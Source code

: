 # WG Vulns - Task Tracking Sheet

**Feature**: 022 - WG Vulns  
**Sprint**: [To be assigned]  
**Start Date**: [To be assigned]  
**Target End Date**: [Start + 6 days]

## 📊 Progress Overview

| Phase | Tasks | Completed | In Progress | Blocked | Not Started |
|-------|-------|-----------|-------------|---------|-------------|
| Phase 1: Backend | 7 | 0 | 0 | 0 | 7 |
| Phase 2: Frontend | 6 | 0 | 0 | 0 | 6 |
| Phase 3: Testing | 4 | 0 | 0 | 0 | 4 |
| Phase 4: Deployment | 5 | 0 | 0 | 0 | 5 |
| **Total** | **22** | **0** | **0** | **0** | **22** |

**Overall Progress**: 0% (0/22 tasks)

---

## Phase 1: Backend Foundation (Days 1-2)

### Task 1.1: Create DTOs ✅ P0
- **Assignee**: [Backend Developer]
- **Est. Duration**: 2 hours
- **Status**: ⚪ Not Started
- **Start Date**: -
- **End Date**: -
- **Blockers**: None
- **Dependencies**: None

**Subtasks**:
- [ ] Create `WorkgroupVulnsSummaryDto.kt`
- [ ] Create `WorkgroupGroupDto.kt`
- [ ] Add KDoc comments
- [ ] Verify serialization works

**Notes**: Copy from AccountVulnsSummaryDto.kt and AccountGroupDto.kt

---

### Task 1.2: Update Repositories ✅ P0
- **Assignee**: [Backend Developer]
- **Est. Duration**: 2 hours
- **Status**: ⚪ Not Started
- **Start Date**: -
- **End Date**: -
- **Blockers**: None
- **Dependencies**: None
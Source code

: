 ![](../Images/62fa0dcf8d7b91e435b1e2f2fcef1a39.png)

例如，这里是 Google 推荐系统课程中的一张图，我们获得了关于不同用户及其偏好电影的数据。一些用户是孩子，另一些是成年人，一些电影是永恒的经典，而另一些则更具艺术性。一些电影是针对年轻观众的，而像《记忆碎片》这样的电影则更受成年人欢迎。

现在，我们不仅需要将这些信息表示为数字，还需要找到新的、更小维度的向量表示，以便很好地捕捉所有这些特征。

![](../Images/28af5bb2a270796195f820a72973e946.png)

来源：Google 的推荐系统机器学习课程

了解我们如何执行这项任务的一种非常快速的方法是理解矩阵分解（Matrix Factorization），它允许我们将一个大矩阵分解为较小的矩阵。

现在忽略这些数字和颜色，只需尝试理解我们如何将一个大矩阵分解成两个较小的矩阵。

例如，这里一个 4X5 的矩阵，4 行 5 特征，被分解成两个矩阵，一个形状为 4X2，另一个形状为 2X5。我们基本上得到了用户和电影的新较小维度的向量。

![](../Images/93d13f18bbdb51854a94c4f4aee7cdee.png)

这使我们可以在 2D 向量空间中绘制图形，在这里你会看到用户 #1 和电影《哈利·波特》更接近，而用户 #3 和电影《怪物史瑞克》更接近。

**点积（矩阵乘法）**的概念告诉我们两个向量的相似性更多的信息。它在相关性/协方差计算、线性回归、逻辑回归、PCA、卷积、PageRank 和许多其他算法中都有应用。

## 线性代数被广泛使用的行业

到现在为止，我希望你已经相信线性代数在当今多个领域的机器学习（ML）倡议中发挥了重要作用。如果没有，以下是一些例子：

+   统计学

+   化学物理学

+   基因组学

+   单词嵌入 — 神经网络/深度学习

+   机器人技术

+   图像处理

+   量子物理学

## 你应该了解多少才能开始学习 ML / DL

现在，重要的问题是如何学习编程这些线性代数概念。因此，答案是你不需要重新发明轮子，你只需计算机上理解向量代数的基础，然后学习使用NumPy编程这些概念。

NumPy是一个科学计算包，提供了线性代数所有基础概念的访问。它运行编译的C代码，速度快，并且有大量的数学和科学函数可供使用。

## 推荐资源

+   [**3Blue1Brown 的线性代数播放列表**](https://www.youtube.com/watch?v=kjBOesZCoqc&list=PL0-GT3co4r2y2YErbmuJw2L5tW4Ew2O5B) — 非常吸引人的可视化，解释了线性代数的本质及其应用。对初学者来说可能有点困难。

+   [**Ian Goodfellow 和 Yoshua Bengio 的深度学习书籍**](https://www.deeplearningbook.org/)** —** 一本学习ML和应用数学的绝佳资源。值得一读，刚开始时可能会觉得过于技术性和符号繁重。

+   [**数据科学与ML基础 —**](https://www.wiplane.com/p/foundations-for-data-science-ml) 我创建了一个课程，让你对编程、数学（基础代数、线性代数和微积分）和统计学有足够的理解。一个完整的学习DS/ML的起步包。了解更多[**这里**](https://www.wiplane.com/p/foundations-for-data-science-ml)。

- - - - -

Work required:
Using the records above, copy every line that has the word "Backend" in it.

Solution to this task:
| Phase 1: Backend | 7 | 0 | 0 | 0 | 7 |
## Phase 1: Backend Foundation (Days 1-2)
- **Assignee**: [Backend Developer]
- **Assignee**: [Backend Developer]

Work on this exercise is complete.